Chowdhury represented Bangladesh at international conferences in the FAO, World Food Programme and Non-Aligned meetings. He was also member of the Bangladesh delegation to several Commonwealth summits and SAARC summits. He also represented Bangladesh in ICPE Assembly meetings in Slovenia.

Chowdhury served as foreign secretary from October 2001 to March 2005. Chowdhury finally served as Bangladesh ambassador to United States from 2005 to 2007. Chowdhury wrote an article for The Wall Street Journal in which he criticized the government targeting Grameen Bank and Mohammad Yunus and viewing as part of wider problems with democracy in Bangladesh.

In 2015, Chowdhury resigned from the post of vice-chairman of the Bangladesh Nationalist Party.

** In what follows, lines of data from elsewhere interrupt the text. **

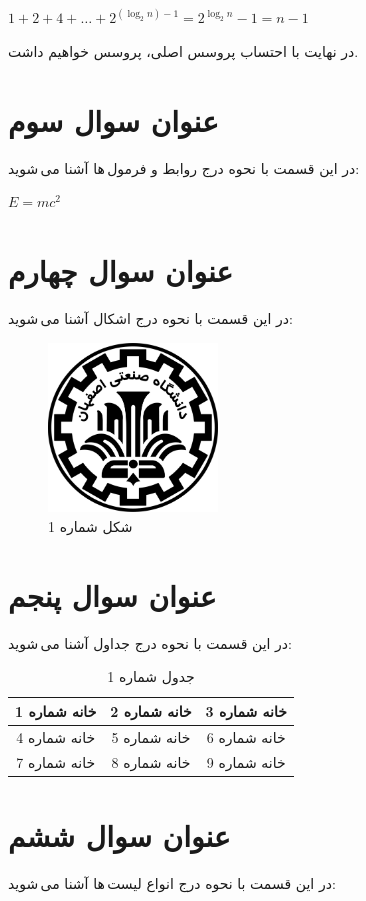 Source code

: \documentclass{article}
\begin{document}
\begin{center}
$
1+2+4+\ldots+2^{(\log_2 n)-1}=2^{\log_2 n}-1=n-1
$
\end{center}
در نهایت با احتساب پروسس  اصلی،  پروسس خواهیم داشت.

\section{عنوان سوال سوم}
در این قسمت با نحوه درج روابط و فرمول\,ها آشنا می\,شوید:
\begin{center}
$E = m{c}^{2}$
\end{center}

\section{عنوان سوال چهارم}
در این قسمت با نحوه درج اشکال آشنا می\,شوید:
\begin{figure}[ht]
    \centering
    \includegraphics[width=0.4\textwidth]{IUT Logo.png}
    \caption{شکل شماره 1}
    \label{fig:fig1}
\end{figure}

\section{عنوان سوال پنجم}
در این قسمت با نحوه درج جداول آشنا می\,شوید:
\begin{table}[ht]
    \centering
    \begin{tabular}{|c|c|c|}
    \hline
    خانه شماره 1 & خانه شماره 2 & خانه شماره 3\\
    \hline
    خانه شماره 4 & خانه شماره 5 & خانه شماره 6\\
    \hline
    خانه شماره 7 & خانه شماره 8 & خانه شماره 9\\
    \hline
    \end{tabular}
    \caption{جدول شماره 1}
    \label{tab:tab1}
\end{table}

\section{عنوان سوال ششم}
در این قسمت با نحوه درج انواع لیست\,ها آشنا می\,شوید:
\end{document}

He joined Bikalpa Dhara Bangladesh, led by AQM Badruddoza Chowdhury, in 2018. Golam Sarwar and Shafiqur Rahman also joined Bikalpa Dhara Bangladesh with Chowdhury through presenting flowers to AQM Badruddoza Chowdhury. He was nominated to contest the 2018 general election from Sylhet-6 as a candidate of Bikalpa Dhara, which was in an alliance with the Awami League. He quit the election after the Awami League-led grand alliance nominated Nurul Islam Nahid.

In September 2023, Chowdhury became chairman of Trinomool BNP, founded by Nazmul Huda, in September 2023. He led the Trinomool BNP into participating in the 2024 general election. He, and all the candidates of his party including Taimur Alam Khandaker lost in the election. Chowdhury came third with 10,000 votes while Nurul Islam Nahid of the Awami League won the election with 57,758 votes.

Chowdhury was prevented from leaving Bangladesh on 17 October 2024 after the fall of the Sheikh Hasina-led Awami League government. He was supposed to fly to Thailand for medical treatment. He was arrested by the Detective Branch from his home in Banani DOHS that night according to deputy commissioner Muhammad Talebur Rabman. According to the police, he was arrested in a case filed by the Bangladesh Nationalist Party on 14 September over an attack on their office on 28 October 2023 and taken to the headquarters of the Detective Branch. Dhaka Metropolitan Public Prosecutor Omar Faruq Faruqi opposed his bail, calling him a "turncoat" for leaving the Bangladesh Nationalist Party.